Super Rugby may very well have been the greatest international club championship in the history of the sport.

Since the first season in 1996, when the Blues beat the Sharks in a somewhat one-sided final, it was clearly a great competition. Watching the great All Blacks playing for their clubs (or franchises as they were already called) against the best Springboks playing for their provinces made for exciting and interesting contests.

Watching Richie McCaw playing for the Crusaders and proving week after week that he was one of the best New Zealand rugby players of all time. But then Andre Joubert was playing for the Natal Sharks, James Small was playing for the Bulls and Stirling Mortlock was playing for the Brumbies.

A bold concept and an exciting format. But from the first season in 1996 until the last season in 2019, there was one factor that even the best teams struggled with.

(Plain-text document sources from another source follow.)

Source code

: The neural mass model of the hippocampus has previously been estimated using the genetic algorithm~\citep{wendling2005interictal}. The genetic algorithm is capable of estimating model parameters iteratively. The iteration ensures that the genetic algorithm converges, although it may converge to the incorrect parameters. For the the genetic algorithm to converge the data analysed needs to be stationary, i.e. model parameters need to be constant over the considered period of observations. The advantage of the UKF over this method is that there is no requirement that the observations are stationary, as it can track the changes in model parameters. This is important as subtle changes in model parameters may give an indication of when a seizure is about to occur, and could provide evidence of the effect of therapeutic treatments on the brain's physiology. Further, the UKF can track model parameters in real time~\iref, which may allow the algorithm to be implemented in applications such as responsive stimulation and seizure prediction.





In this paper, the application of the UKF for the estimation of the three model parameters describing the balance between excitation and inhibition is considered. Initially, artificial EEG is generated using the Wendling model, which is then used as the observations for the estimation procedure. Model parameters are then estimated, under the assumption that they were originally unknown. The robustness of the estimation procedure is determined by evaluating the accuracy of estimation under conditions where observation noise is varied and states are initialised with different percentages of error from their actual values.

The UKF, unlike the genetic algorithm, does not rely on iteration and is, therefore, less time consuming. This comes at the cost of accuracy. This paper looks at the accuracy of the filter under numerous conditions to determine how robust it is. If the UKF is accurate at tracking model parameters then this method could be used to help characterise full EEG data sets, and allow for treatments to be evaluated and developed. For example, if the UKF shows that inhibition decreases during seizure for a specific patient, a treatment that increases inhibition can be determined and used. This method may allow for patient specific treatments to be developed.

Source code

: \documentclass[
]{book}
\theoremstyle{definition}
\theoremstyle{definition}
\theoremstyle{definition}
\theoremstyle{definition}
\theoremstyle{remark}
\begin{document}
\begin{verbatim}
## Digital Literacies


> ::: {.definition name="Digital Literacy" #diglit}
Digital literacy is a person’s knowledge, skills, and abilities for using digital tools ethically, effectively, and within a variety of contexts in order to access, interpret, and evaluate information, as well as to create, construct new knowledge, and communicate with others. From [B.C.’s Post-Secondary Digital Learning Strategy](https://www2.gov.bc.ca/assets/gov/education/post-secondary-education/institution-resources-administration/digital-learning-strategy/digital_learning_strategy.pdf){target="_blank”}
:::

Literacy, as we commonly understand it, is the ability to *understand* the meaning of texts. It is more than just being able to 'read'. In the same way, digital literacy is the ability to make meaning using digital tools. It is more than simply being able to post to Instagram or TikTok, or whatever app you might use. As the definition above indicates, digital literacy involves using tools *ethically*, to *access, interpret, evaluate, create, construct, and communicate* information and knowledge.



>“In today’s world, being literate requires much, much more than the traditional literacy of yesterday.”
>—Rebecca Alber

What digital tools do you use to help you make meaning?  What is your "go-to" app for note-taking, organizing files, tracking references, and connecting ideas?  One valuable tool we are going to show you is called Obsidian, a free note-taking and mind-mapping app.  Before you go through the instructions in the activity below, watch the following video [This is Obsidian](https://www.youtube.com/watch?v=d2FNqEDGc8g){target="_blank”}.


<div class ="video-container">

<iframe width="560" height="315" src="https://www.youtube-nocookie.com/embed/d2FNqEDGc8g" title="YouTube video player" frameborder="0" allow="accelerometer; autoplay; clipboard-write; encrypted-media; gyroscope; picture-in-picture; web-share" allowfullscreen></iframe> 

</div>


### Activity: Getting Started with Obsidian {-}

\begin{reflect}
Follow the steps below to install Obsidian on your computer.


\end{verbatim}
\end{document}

Travelling halfway around the world from east to west, or west to east, really took it out of the players. Depending on how the flights worked out, teams sometimes spent 25 hours travelling to a country on the other side of the world and having to play a match a day or two later.

Jetlag was often the deciding factor.

Today, with the United Rugby Championships where Southern Hemisphere teams play Northern Hemisphere teams, jetlag is all but eliminated.

But it is still a big planet. And equally as significant as the jetlag was then, the climate may still play a deciding role. Try as they may, the local guys struggle with the moving from the South African summer one weekend to the Irish winter a few days later. It must be tough to play in the heat of a KwaZulu-Natal summer to playing the next match in Ireland, for instance, with the lashing wind howling in from the freezing North Atlantic Sea. Likewise, the guys from the north must struggle with the humidity of KZN and the thin air of the Highveld.

The organisers must be very happy with the way the URC is playing out, with South African teams and European teams in with a good chance of winning the Championship. But only a brave punter will put their money on the visiting team, whoever they are, winning the final.